*** Source material ***

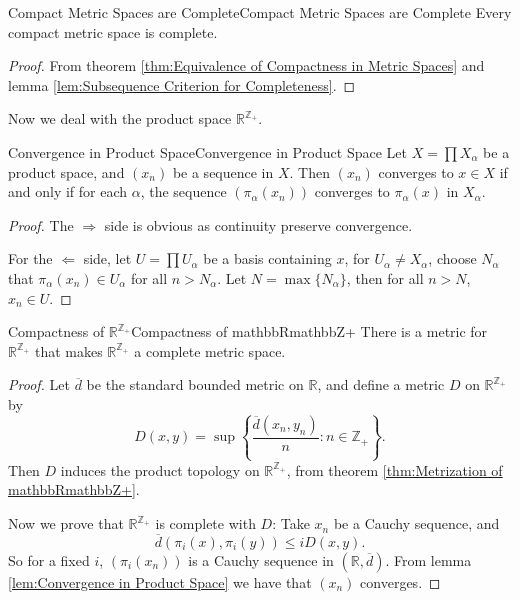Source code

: \documentclass[../main.tex]{subfiles}
\begin{document}
\begin{theorem}{Compact Metric Spaces are Complete}{Compact Metric Spaces are Complete}
	Every compact metric space is complete.
\end{theorem}
\begin{proof}
	From theorem \ref{thm:Equivalence of Compactness in Metric Spaces} and lemma \ref{lem:Subsequence Criterion for Completeness}.
\end{proof}

Now we deal with the product space $\mathbb{R}^{\mathbb{Z}_+}$.

\begin{lemma}{Convergence in Product Space}{Convergence in Product Space}
	Let $X = \prod X_{\alpha}$ be a product space, and $(x_n)$ be a sequence in $X$. Then $(x_n)$ converges to $x \in X$ if and only if for each $\alpha$, the sequence $(\pi_{\alpha}(x_n))$ converges to $\pi_{\alpha}(x)$ in $X_{\alpha}$.
\end{lemma}
\begin{proof}
The $\Rightarrow$ side is obvious as continuity preserve convergence.

For the $\Leftarrow$ side, let $U = \prod U_{\alpha}$ be a basis containing $x$, for $U_{\alpha} \neq X_{\alpha}$, choose $N_{\alpha}$ that $\pi_{\alpha}(x_n) \in U_{\alpha}$ for all $n > N_{\alpha}$. Let $N = \max \{N_{\alpha}\}$, then for all $n > N$, $x_n \in U$.
\end{proof}

\begin{theorem}{Compactness of $\mathbb{R}^{\mathbb{Z}_+}$}{Compactness of mathbbRmathbbZ+}
	There is a metric for $\mathbb{R}^{\mathbb{Z}_+}$ that makes $\mathbb{R}^{\mathbb{Z}_+}$ a complete metric space.
\end{theorem}
\begin{proof}
	Let $\overline{d}$ be the standard bounded metric on $\mathbb{R}$, and define a metric $D$ on $\mathbb{R}^{\mathbb{Z}_+}$ by
	\begin{equation}
		D(x,y) = \sup \left\{\frac{\overline{d}(x_n,y_n)}{n} : n \in \mathbb{Z}_+ \right\}.
	\end{equation}
	Then $D$ induces the product topology on $\mathbb{R}^{\mathbb{Z}_+}$, from theorem \ref{thm:Metrization of mathbbRmathbbZ+}.

	Now we prove that $\mathbb{R}^{\mathbb{Z}_+}$ is complete with $D$: Take $x_n$ be a Cauchy sequence, and
	\begin{equation*}
		\overline{d}(\pi_i(x), \pi_i(y)) \leq i D(x,y).
	\end{equation*}
	So for a fixed $i$, $(\pi_i(x_n))$ is a Cauchy sequence in $(\mathbb{R},\overline{d})$. From lemma \ref{lem:Convergence in Product Space} we have that $(x_n)$ converges.
\end{proof}
\end{document}

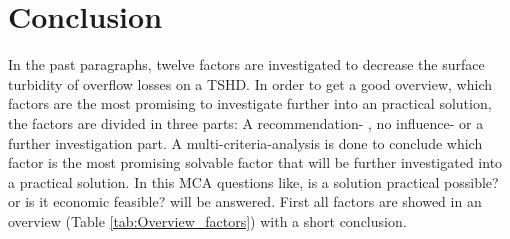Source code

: \newpage
\section{Conclusion}


In the past paragraphs, twelve factors are investigated to decrease the surface turbidity of overflow losses on a TSHD. In order to get a good overview, which factors are the most promising to investigate further into an practical solution, the factors are divided in three parts: A recommendation- , no influence- or a further investigation part. A multi-criteria-analysis is done to conclude which factor is the most promising solvable factor that will be further investigated into a practical solution. In this MCA questions like, is a solution practical possible? or is it economic feasible? will be answered. First all factors are showed in an overview (Table \ref{tab:Overview_factors}) with a short conclusion. \newline 

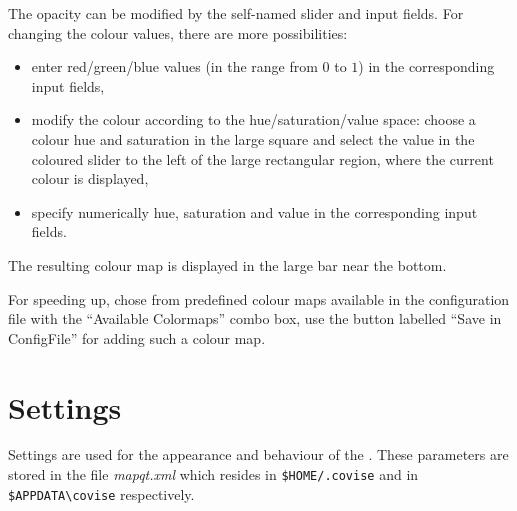          The opacity can be modified by the self-named slider and input
         fields.
         For changing the colour values, there are more possibilities:
         \begin{itemize}
         \item enter red/green/blue values (in the range from $0$ to
               $1$) in the corresponding input fields,
         \item modify the colour according to the
         hue/saturation/value space: choose a colour hue and saturation in the large square
         and select the value in the coloured slider to the left of the
         large rectangular region, where the current colour is displayed,
         \item specify numerically hue, saturation and value in the
         corresponding input fields.
         \end{itemize}
         The resulting colour map is displayed in the large bar near the
         bottom.

         For speeding up, chose from predefined
         colour maps available in the configuration file with the
         ``Available Colormaps'' combo box, use the button labelled
         ``Save in ConfigFile'' for adding such a colour map.


	
	 \section{Settings}
    \label{setting}


   Settings are used for the appearance and behaviour of the {\mapeditor}. These parameters are stored in the 
   file {\it mapqt.xml} which resides in \verb+$HOME/.covise+ and in \verb+$APPDATA\covise+ respectively.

*** End of Source material ***

Identify how many lines in the entries above contain the word "theorem" and provide only that figure.

6